Par Prosper Buhuru
Le Gouvernement de la République démocratique du Congo a officiellement annoncé la candidature de Juliana Amato Lumumba au poste de Secrétaire générale de l’OIF -Organisation internationale de la Francophonie-. À travers ce choix, Kinshasa affirme sa volonté de peser sur le renouveau stratégique et politique de l’espace francophone.
Selon Crispin Mbadu Phanzu, ministre délégué près la ministre d’État aux Affaires étrangères en charge de la Francophonie et de la Diaspora congolaise, cette candidature vise à promouvoir « une Francophonie plus moderne, plus inclusive et plus proche des peuples ». Il met en avant un profil conjuguant expérience institutionnelle, engagement sociétal et vision stratégique.
Titulaire d’un diplôme de l’École des Hautes Études en Sciences Sociales (EHESS) à Paris, Juliana Amato Lumumba revendique plus de trente ans d’expérience dans la gouvernance publique, la diplomatie culturelle et la coopération internationale. Elle a occupé les fonctions de Vice-ministre de la Culture et de l’Information, puis de ministre de la Culture entre 1997 et 2001, avant de développer une carrière entrepreneuriale dans le conseil, la communication et le commerce international.
Sur le plan continental, elle a exercé de 2007 à 2015 comme Secrétaire générale de l’Union des Chambres de Commerce africaines (UACCIAP) au Caire, consolidant une expertise reconnue en intégration économique et coopération régionale. Depuis 2015, elle intervient régulièrement comme conférencière internationale sur les enjeux liés à l’entrepreneuriat africain, à l’intégration continentale et à la place des femmes dans le développement économique.

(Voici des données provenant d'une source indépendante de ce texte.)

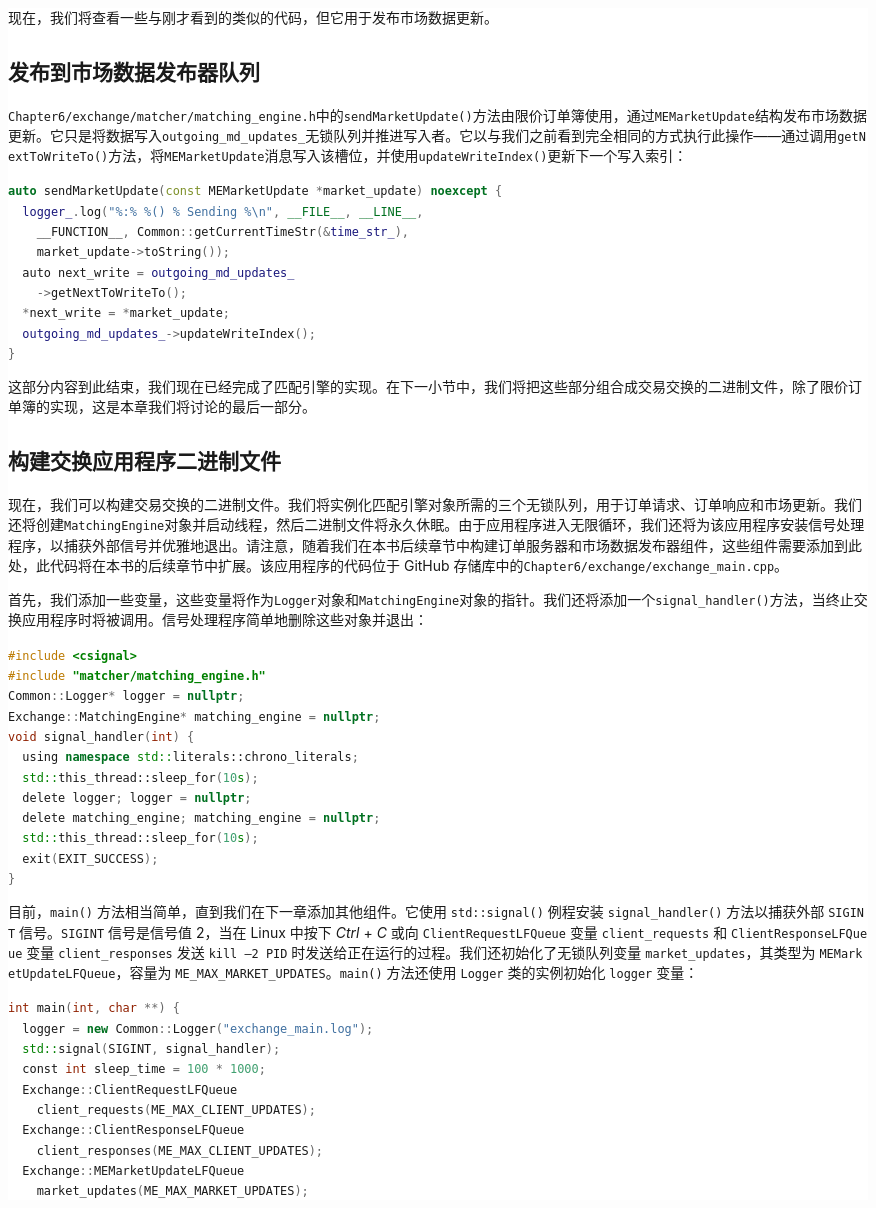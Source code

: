 现在，我们将查看一些与刚才看到的类似的代码，但它用于发布市场数据更新。

## 发布到市场数据发布器队列

`Chapter6/exchange/matcher/matching_engine.h`中的`sendMarketUpdate()`方法由限价订单簿使用，通过`MEMarketUpdate`结构发布市场数据更新。它只是将数据写入`outgoing_md_updates_`无锁队列并推进写入者。它以与我们之前看到完全相同的方式执行此操作——通过调用`getNextToWriteTo()`方法，将`MEMarketUpdate`消息写入该槽位，并使用`updateWriteIndex()`更新下一个写入索引：

```cpp
auto sendMarketUpdate(const MEMarketUpdate *market_update) noexcept {
  logger_.log("%:% %() % Sending %\n", __FILE__, __LINE__,
    __FUNCTION__, Common::getCurrentTimeStr(&time_str_),
    market_update->toString());
  auto next_write = outgoing_md_updates_
    ->getNextToWriteTo();
  *next_write = *market_update;
  outgoing_md_updates_->updateWriteIndex();
}
```

这部分内容到此结束，我们现在已经完成了匹配引擎的实现。在下一小节中，我们将把这些部分组合成交易交换的二进制文件，除了限价订单簿的实现，这是本章我们将讨论的最后一部分。

## 构建交换应用程序二进制文件

现在，我们可以构建交易交换的二进制文件。我们将实例化匹配引擎对象所需的三个无锁队列，用于订单请求、订单响应和市场更新。我们还将创建`MatchingEngine`对象并启动线程，然后二进制文件将永久休眠。由于应用程序进入无限循环，我们还将为该应用程序安装信号处理程序，以捕获外部信号并优雅地退出。请注意，随着我们在本书后续章节中构建订单服务器和市场数据发布器组件，这些组件需要添加到此处，此代码将在本书的后续章节中扩展。该应用程序的代码位于 GitHub 存储库中的`Chapter6/exchange/exchange_main.cpp`。

首先，我们添加一些变量，这些变量将作为`Logger`对象和`MatchingEngine`对象的指针。我们还将添加一个`signal_handler()`方法，当终止交换应用程序时将被调用。信号处理程序简单地删除这些对象并退出：

```cpp
#include <csignal>
#include "matcher/matching_engine.h"
Common::Logger* logger = nullptr;
Exchange::MatchingEngine* matching_engine = nullptr;
void signal_handler(int) {
  using namespace std::literals::chrono_literals;
  std::this_thread::sleep_for(10s);
  delete logger; logger = nullptr;
  delete matching_engine; matching_engine = nullptr;
  std::this_thread::sleep_for(10s);
  exit(EXIT_SUCCESS);
}
```

目前，`main()` 方法相当简单，直到我们在下一章添加其他组件。它使用 `std::signal()` 例程安装 `signal_handler()` 方法以捕获外部 `SIGINT` 信号。`SIGINT` 信号是信号值 2，当在 Linux 中按下 *Ctrl* + *C* 或向 `ClientRequestLFQueue` 变量 `client_requests` 和 `ClientResponseLFQueue` 变量 `client_responses` 发送 `kill –2 PID` 时发送给正在运行的过程。我们还初始化了无锁队列变量 `market_updates`，其类型为 `MEMarketUpdateLFQueue`，容量为 `ME_MAX_MARKET_UPDATES`。`main()` 方法还使用 `Logger` 类的实例初始化 `logger` 变量：

```cpp
int main(int, char **) {
  logger = new Common::Logger("exchange_main.log");
  std::signal(SIGINT, signal_handler);
  const int sleep_time = 100 * 1000;
  Exchange::ClientRequestLFQueue
    client_requests(ME_MAX_CLIENT_UPDATES);
  Exchange::ClientResponseLFQueue
    client_responses(ME_MAX_CLIENT_UPDATES);
  Exchange::MEMarketUpdateLFQueue
    market_updates(ME_MAX_MARKET_UPDATES);
```
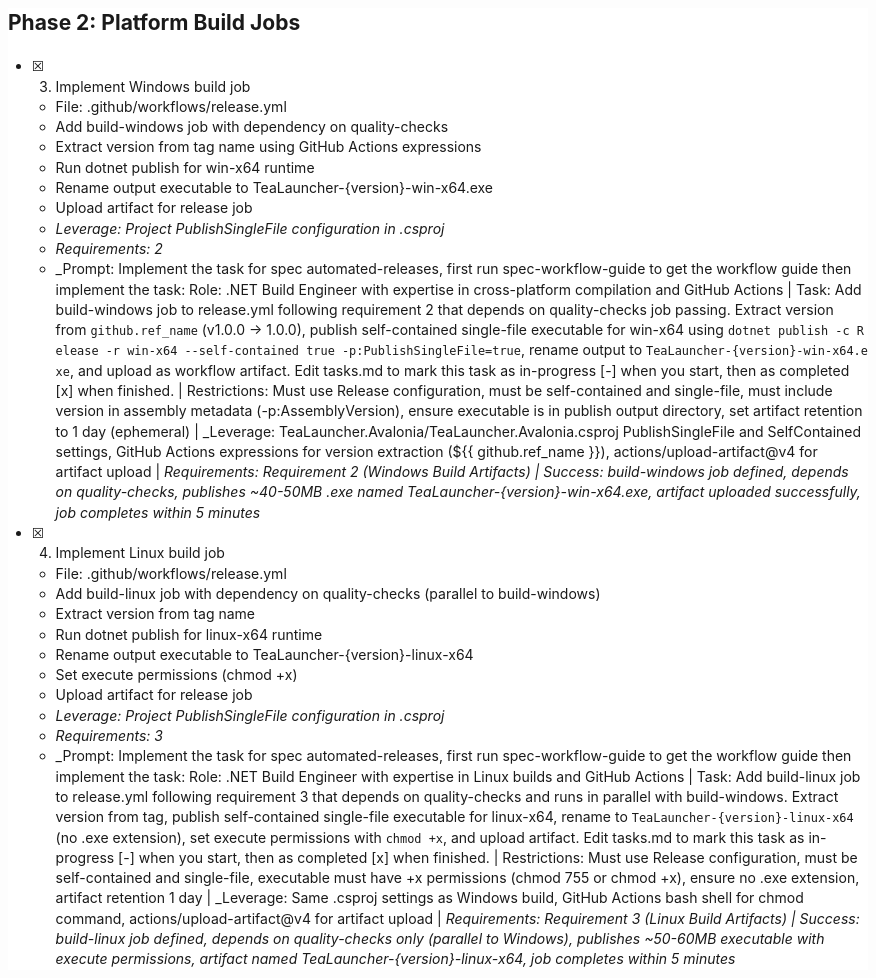 ## Phase 2: Platform Build Jobs

- [x] 3. Implement Windows build job
  - File: .github/workflows/release.yml
  - Add build-windows job with dependency on quality-checks
  - Extract version from tag name using GitHub Actions expressions
  - Run dotnet publish for win-x64 runtime
  - Rename output executable to TeaLauncher-{version}-win-x64.exe
  - Upload artifact for release job
  - _Leverage: Project PublishSingleFile configuration in .csproj_
  - _Requirements: 2_
  - _Prompt: Implement the task for spec automated-releases, first run spec-workflow-guide to get the workflow guide then implement the task: Role: .NET Build Engineer with expertise in cross-platform compilation and GitHub Actions | Task: Add build-windows job to release.yml following requirement 2 that depends on quality-checks job passing. Extract version from `github.ref_name` (v1.0.0 → 1.0.0), publish self-contained single-file executable for win-x64 using `dotnet publish -c Release -r win-x64 --self-contained true -p:PublishSingleFile=true`, rename output to `TeaLauncher-{version}-win-x64.exe`, and upload as workflow artifact. Edit tasks.md to mark this task as in-progress [-] when you start, then as completed [x] when finished. | Restrictions: Must use Release configuration, must be self-contained and single-file, must include version in assembly metadata (-p:AssemblyVersion), ensure executable is in publish output directory, set artifact retention to 1 day (ephemeral) | _Leverage: TeaLauncher.Avalonia/TeaLauncher.Avalonia.csproj PublishSingleFile and SelfContained settings, GitHub Actions expressions for version extraction (${{ github.ref_name }}), actions/upload-artifact@v4 for artifact upload | _Requirements: Requirement 2 (Windows Build Artifacts) | Success: build-windows job defined, depends on quality-checks, publishes ~40-50MB .exe named TeaLauncher-{version}-win-x64.exe, artifact uploaded successfully, job completes within 5 minutes_

- [x] 4. Implement Linux build job
  - File: .github/workflows/release.yml
  - Add build-linux job with dependency on quality-checks (parallel to build-windows)
  - Extract version from tag name
  - Run dotnet publish for linux-x64 runtime
  - Rename output executable to TeaLauncher-{version}-linux-x64
  - Set execute permissions (chmod +x)
  - Upload artifact for release job
  - _Leverage: Project PublishSingleFile configuration in .csproj_
  - _Requirements: 3_
  - _Prompt: Implement the task for spec automated-releases, first run spec-workflow-guide to get the workflow guide then implement the task: Role: .NET Build Engineer with expertise in Linux builds and GitHub Actions | Task: Add build-linux job to release.yml following requirement 3 that depends on quality-checks and runs in parallel with build-windows. Extract version from tag, publish self-contained single-file executable for linux-x64, rename to `TeaLauncher-{version}-linux-x64` (no .exe extension), set execute permissions with `chmod +x`, and upload artifact. Edit tasks.md to mark this task as in-progress [-] when you start, then as completed [x] when finished. | Restrictions: Must use Release configuration, must be self-contained and single-file, executable must have +x permissions (chmod 755 or chmod +x), ensure no .exe extension, artifact retention 1 day | _Leverage: Same .csproj settings as Windows build, GitHub Actions bash shell for chmod command, actions/upload-artifact@v4 for artifact upload | _Requirements: Requirement 3 (Linux Build Artifacts) | Success: build-linux job defined, depends on quality-checks only (parallel to Windows), publishes ~50-60MB executable with execute permissions, artifact named TeaLauncher-{version}-linux-x64, job completes within 5 minutes_
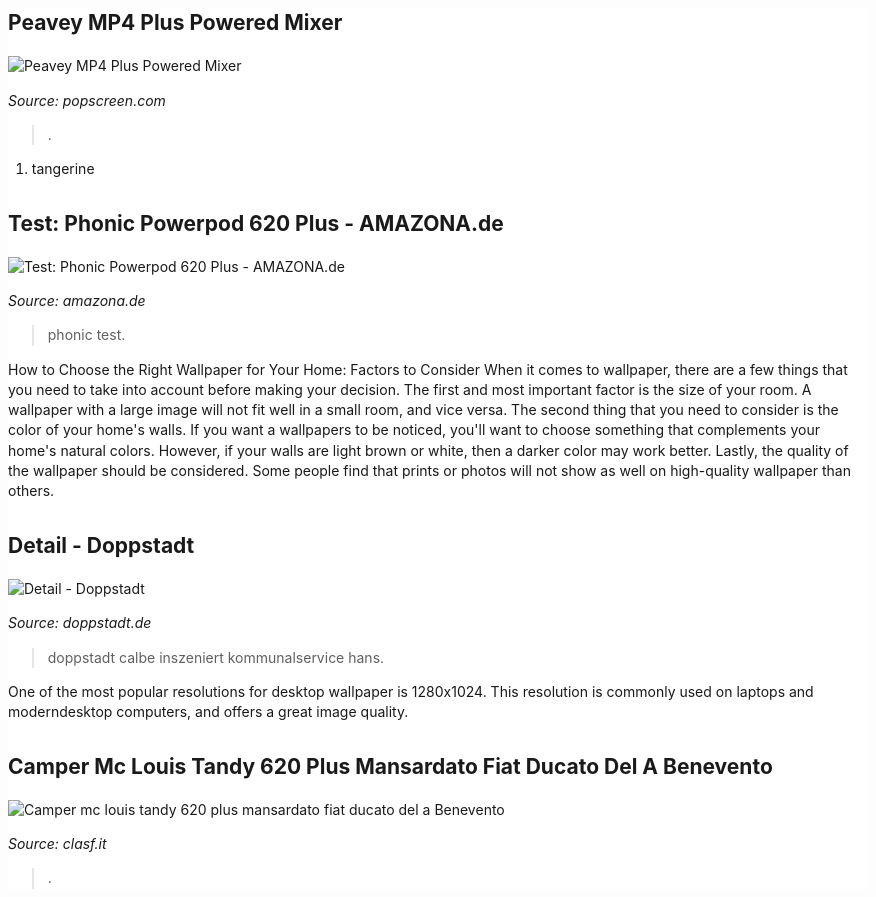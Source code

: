     
## Peavey MP4 Plus Powered Mixer

<img loading=lazy src="http://img0004.popscreencdn.com/154199141_amazoncom-phonic-powerpod-620-plus-200w-6-channel-.jpg" onerror="this.onerror=null;this.src='https://tse2.mm.bing.net/th?id=OIP.LKKVkF7kcTrWGkQowGRHdgAAAA&amp;pid=15.1';" alt="Peavey MP4 Plus Powered Mixer">

_Source: popscreen.com_

>. 

	

1. tangerine 

    
## Test: Phonic Powerpod 620 Plus - AMAZONA.de

<img loading=lazy src="https://www.amazona.de/test-phonic-powerpod-620-plus/5_Phonic_Eigen.jpg" onerror="this.onerror=null;this.src='https://tse1.mm.bing.net/th?id=OIP.ZqAH0o2mCp78uT2b_SfGBQHaGt&amp;pid=15.1';" alt="Test: Phonic Powerpod 620 Plus - AMAZONA.de">

_Source: amazona.de_

>phonic test. 

	

How to Choose the Right Wallpaper for Your Home: Factors to Consider
When it comes to wallpaper, there are a few things that you need to take into account before making your decision. The first and most important factor is the size of your room. A wallpaper with a large image will not fit well in a small room, and vice versa. 
The second thing that you need to consider is the color of your home's walls. If you want a wallpapers to be noticed, you'll want to choose something that complements your home's natural colors. However, if your walls are light brown or white, then a darker color may work better. 
Lastly, the quality of the wallpaper should be considered. Some people find that prints or photos will not show as well on high-quality wallpaper than others.

    
## Detail - Doppstadt

<img loading=lazy src="https://cdn.rscw.io/dps/user_upload/04_News/News/2020/csm_5x_SM_620_Plus_um_Wasserturm_e879e31d4c.jpg?crop=800%2C527%2C0%2C0&amp;w=1440&amp;fit=max" onerror="this.onerror=null;this.src='https://tse3.mm.bing.net/th?id=OIP.TpDvQyeNcmZix1j6rCLw4QHaE4&amp;pid=15.1';" alt="Detail - Doppstadt">

_Source: doppstadt.de_

>doppstadt calbe inszeniert kommunalservice hans. 

	

One of the most popular resolutions for desktop wallpaper is 1280x1024. This resolution is commonly used on laptops and moderndesktop computers, and offers a great image quality.

    
## Camper Mc Louis Tandy 620 Plus Mansardato Fiat Ducato Del A Benevento

<img loading=lazy src="https://img.clasf.it/2021/10/11/Camper-Mc-Louis-Tandy-620-Plus-Mansardato-Fiat-Ducato-Del-20211011025926.0178020015.jpg" onerror="this.onerror=null;this.src='https://tse3.mm.bing.net/th?id=OIP.IIkt2QctSSu0eqDZRQS4ZwHaFZ&amp;pid=15.1';" alt="Camper mc louis tandy 620 plus mansardato fiat ducato del a Benevento">

_Source: clasf.it_

>.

Le Gouvernement congolais met en avant plusieurs atouts stratégiques : un leadership exercé au plus haut niveau de l’État, une solide expérience panafricaine, une diplomatie culturelle éprouvée et un engagement constant en faveur de la promotion des femmes. Sa maîtrise de plusieurs langues [français, arabe, anglais, lingala et swahili] est également présentée comme un levier pour une Francophonie plus ouverte et représentative de sa diversité.
À travers cette candidature, la RDC ambitionne d’insuffler une dynamique nouvelle à l’Organisation internationale de la Francophonie, en l’orientant davantage vers les transitions numériques, culturelles et économiques du XXIᵉ siècle, avec une approche centrée sur les peuples et la solidarité entre États membres.